» **ASSIGNMENT**
When a line in the listing below contains the word "context", return a copy of that line.

» **MATERIAL SHOWN**

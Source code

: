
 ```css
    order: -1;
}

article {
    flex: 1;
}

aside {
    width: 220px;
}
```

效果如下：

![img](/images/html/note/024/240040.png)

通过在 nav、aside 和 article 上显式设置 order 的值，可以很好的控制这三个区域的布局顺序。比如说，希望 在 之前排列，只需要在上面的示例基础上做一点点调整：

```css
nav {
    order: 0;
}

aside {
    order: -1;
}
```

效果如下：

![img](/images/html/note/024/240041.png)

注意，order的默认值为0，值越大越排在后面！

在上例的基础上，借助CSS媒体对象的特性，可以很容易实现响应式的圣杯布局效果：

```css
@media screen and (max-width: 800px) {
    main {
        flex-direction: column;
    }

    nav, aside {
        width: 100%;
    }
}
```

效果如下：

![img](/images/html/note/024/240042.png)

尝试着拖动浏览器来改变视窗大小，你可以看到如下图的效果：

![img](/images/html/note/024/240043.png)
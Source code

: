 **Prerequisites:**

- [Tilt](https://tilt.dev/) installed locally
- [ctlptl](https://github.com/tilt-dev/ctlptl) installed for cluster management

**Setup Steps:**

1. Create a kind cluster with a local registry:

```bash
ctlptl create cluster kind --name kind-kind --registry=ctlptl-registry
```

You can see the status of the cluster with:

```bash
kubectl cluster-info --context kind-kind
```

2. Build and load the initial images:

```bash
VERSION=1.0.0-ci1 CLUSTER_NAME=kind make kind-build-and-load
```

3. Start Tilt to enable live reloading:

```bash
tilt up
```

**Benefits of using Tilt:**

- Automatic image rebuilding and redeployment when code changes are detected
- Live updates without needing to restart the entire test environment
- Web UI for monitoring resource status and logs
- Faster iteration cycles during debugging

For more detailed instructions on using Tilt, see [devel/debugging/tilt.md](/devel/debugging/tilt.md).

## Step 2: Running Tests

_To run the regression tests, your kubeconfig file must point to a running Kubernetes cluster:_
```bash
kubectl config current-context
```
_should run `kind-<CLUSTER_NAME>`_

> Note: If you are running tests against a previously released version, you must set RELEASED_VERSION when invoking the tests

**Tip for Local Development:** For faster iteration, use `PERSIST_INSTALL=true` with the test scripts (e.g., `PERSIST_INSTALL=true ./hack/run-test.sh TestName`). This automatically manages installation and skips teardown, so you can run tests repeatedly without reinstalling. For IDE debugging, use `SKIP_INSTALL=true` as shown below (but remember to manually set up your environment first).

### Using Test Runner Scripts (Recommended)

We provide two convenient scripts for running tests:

» **EXERCISE ANSWER**
kubectl cluster-info --context kind-kind
kubectl config current-context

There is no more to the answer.